Former Foreign Minister Vahan Papazian tells “Zhamanak Yerevan” that Azerbaijan is registering “some success” in its efforts to get the United Nations to interfere in the Nagorno-Karabakh peace process. Papazian is generally skeptical about prospects for Karabakh peace. “The problem will remain unresolved as long as the international community does not exert strong pressure on the parties and as long as it is not included on the UN Security Council agenda,” he says.
“Haykakan Zhamanak” describes Armenia’s mainstream opposition as a “mafia” that does not welcome new forces willing to join its ranks. The paper says this was the reason why opposition leaders scoffed at former parliament speaker Artur Baghdasarian’s declared switch to the opposition camp last spring. “The Armenian opposition has long turned into a mafia where everyone knows each other’s flaws and delusions, where everyone knows that they all are doing nothing and everyone knows that there must be no public statements about that. That is, the mafia circle is closed and they don’t need yet another political force working as opposition.”
“Hayots Ashkhar” discusses reasons for the opposition’s failure to close ranks and act in a united front. “Trouble with Armenia is that [government] posts are scare while aspirants abundant,” says the paper. Opposition unity, it says, is also hampered by ideological and geopolitical differences existing among the key opposition players. “The opposition camp now includes extreme liberals, extreme nationalists, revolutionaries, centrists and socialists.”

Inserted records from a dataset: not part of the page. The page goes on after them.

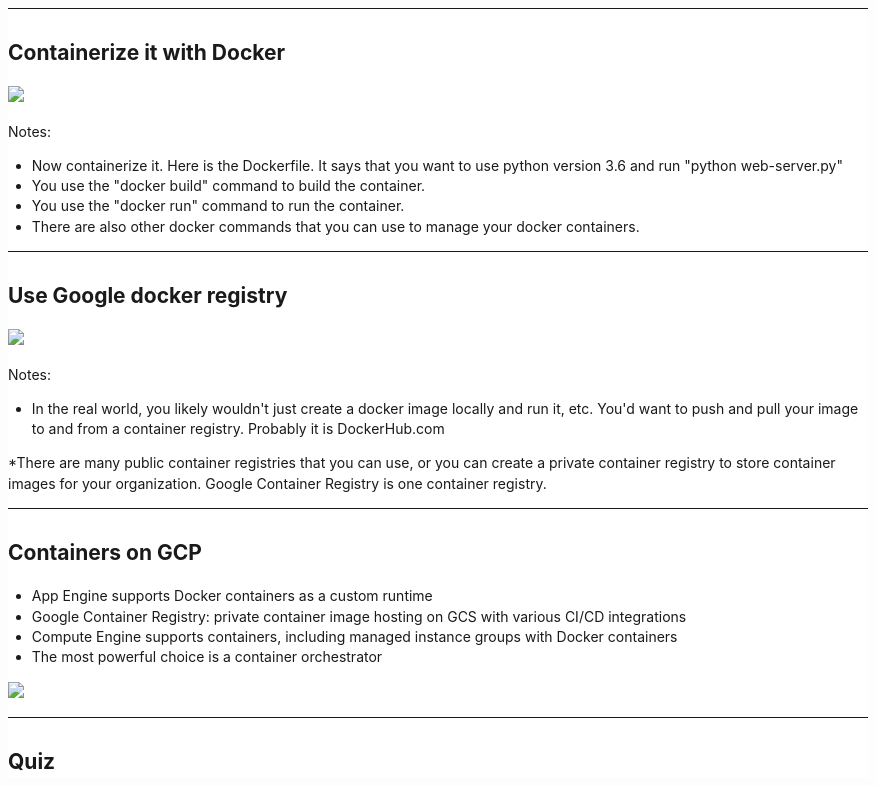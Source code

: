 

---

## Containerize it with Docker

![](../artwork/05-container-11.png)


Notes:

* Now containerize it. Here is the Dockerfile. It says that you want to use python version
  3.6 and run "python web-server.py"
* You use the "docker build" command to build the container.
* You use the "docker run" command to run the container.
* There are also other docker commands that you can use to manage your docker
  containers.

---

## Use Google docker registry

![](../artwork/05-container-12.png)

Notes:

* In the real world, you likely wouldn't just create a docker image locally and run it, etc.
  You'd want to push and pull your image to and from a container registry. Probably it is
  DockerHub.com

*There are many public container registries that you can use, or you can create a private
container registry to store container images for your organization. Google Container
Registry is one container registry.

---

## Containers on GCP

* App Engine supports Docker containers
  as a custom runtime
* Google Container Registry: private
  container image hosting on GCS with
  various CI/CD integrations
* Compute Engine supports containers,
  including managed instance groups
  with Docker containers
* The most powerful choice is a container
  orchestrator

![](../artwork/05-pexels-photo-906494.jpeg)

---

## Quiz
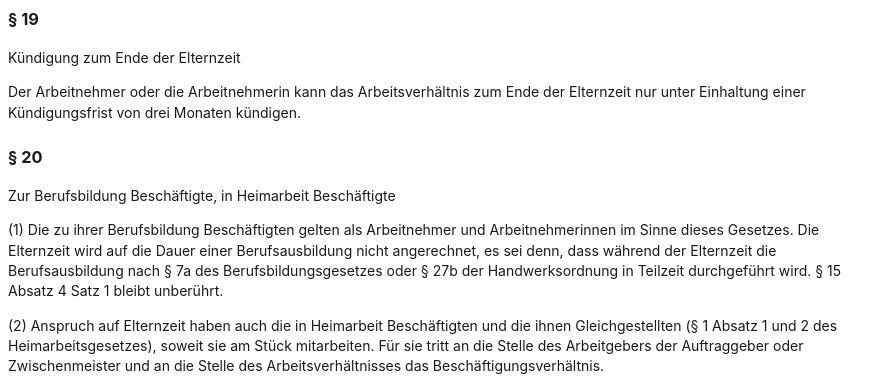 </div>

</div>

</div>

</div>

<span id="BJNR274810006BJNE001901119.html"></span>

### § 19  
Kündigung zum Ende der Elternzeit

<div>

<div class="jnhtml">

<div>

<div class="jurAbsatz">

Der Arbeitnehmer oder die Arbeitnehmerin kann das Arbeitsverhältnis zum
Ende der Elternzeit nur unter Einhaltung einer Kündigungsfrist von drei
Monaten kündigen.

</div>

</div>

</div>

</div>

<span id="BJNR274810006BJNE002002119.html"></span>

### § 20  
Zur Berufsbildung Beschäftigte, in Heimarbeit Beschäftigte

<div>

<div class="jnhtml">

<div>

<div class="jurAbsatz">

(1) Die zu ihrer Berufsbildung Beschäftigten gelten als Arbeitnehmer und
Arbeitnehmerinnen im Sinne dieses Gesetzes. Die Elternzeit wird auf die
Dauer einer Berufsausbildung nicht angerechnet, es sei denn, dass
während der Elternzeit die Berufsausbildung nach § 7a des
Berufsbildungsgesetzes oder § 27b der Handwerksordnung in Teilzeit
durchgeführt wird. § 15 Absatz 4 Satz 1 bleibt unberührt.

</div>

<div class="jurAbsatz">

(2) Anspruch auf Elternzeit haben auch die in Heimarbeit Beschäftigten
und die ihnen Gleichgestellten (§ 1 Absatz 1 und 2 des
Heimarbeitsgesetzes), soweit sie am Stück mitarbeiten. Für sie tritt an
die Stelle des Arbeitgebers der Auftraggeber oder Zwischenmeister und an
die Stelle des Arbeitsverhältnisses das Beschäftigungsverhältnis.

“168 Zham” quotes Prime Minister Andranik Markarian as saying that he is committed to democracy and believes it is the best form of governance for a country like Armenia. “The best thing is to make democratic decisions,” he says. “Of course, within moderate limits and in tune with the goals of our state. One must not forget that we have a war in Karabakh and a neighbor like Turkey and have no roads [to the outside world.] If democracy was [popular] faith in the government, we would achieve much greater results. We lack patience.”
“Aravot” claims that Vyacheslav Ivankov, a reputed Russian mafia boss nicknamed “Yaponchik,” is still in Armenia. The paper suggests that the trip is connected with the mysterious killings of three Armenian crime figures who reportedly had Russian underworld connections. It says that Ivankov failed to get “definite answers to questions raised by him” in Yerevan.